*Data under study*
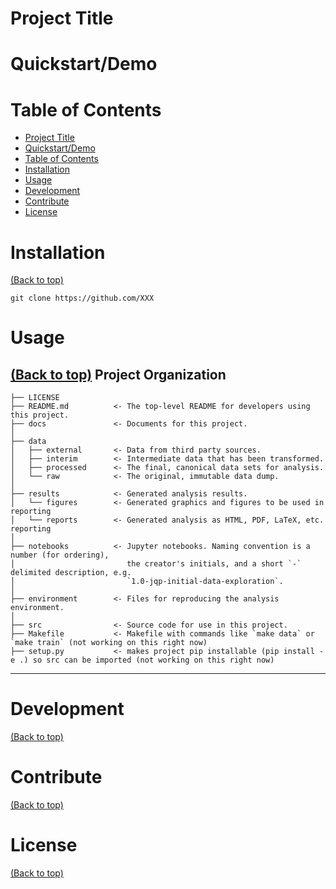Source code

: # Project Title

# Quickstart/Demo

# Table of Contents

- [Project Title](#project-title)
- [Quickstart/Demo](#quickstartdemo)
- [Table of Contents](#table-of-contents)
- [Installation](#installation)
- [Usage](#usage)
- [Development](#development)
- [Contribute](#contribute)
- [License](#license)

# Installation
[(Back to top)](#table-of-contents)
```shell
git clone https://github.com/XXX
```
# Usage
[(Back to top)](#table-of-contents)
Project Organization
------------

    ├── LICENSE
    ├── README.md          <- The top-level README for developers using this project.
    ├── docs               <- Documents for this project.
    │
    ├── data
    │   ├── external       <- Data from third party sources.
    │   ├── interim        <- Intermediate data that has been transformed.
    │   ├── processed      <- The final, canonical data sets for analysis.
    │   └── raw            <- The original, immutable data dump.
    │
    ├── results            <- Generated analysis results.
    │   └── figures        <- Generated graphics and figures to be used in reporting
    │   └── reports        <- Generated analysis as HTML, PDF, LaTeX, etc. reporting
    │
    ├── notebooks          <- Jupyter notebooks. Naming convention is a number (for ordering),
    │                         the creator's initials, and a short `-` delimited description, e.g.
    │                         `1.0-jqp-initial-data-exploration`.
    │
    ├── environment        <- Files for reproducing the analysis environment.
    │
    ├── src                <- Source code for use in this project.
    ├── Makefile           <- Makefile with commands like `make data` or `make train` (not working on this right now)
    ├── setup.py           <- makes project pip installable (pip install -e .) so src can be imported (not working on this right now)
--------

# Development
[(Back to top)](#table-of-contents)

# Contribute
[(Back to top)](#table-of-contents)

# License
[(Back to top)](#table-of-contents)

*Task instructions*
Please find, in the entries above, every line where "right" occurs, and copy it.

*Solution*
    ├── Makefile           <- Makefile with commands like `make data` or `make train` (not working on this right now)
    ├── setup.py           <- makes project pip installable (pip install -e .) so src can be imported (not working on this right now)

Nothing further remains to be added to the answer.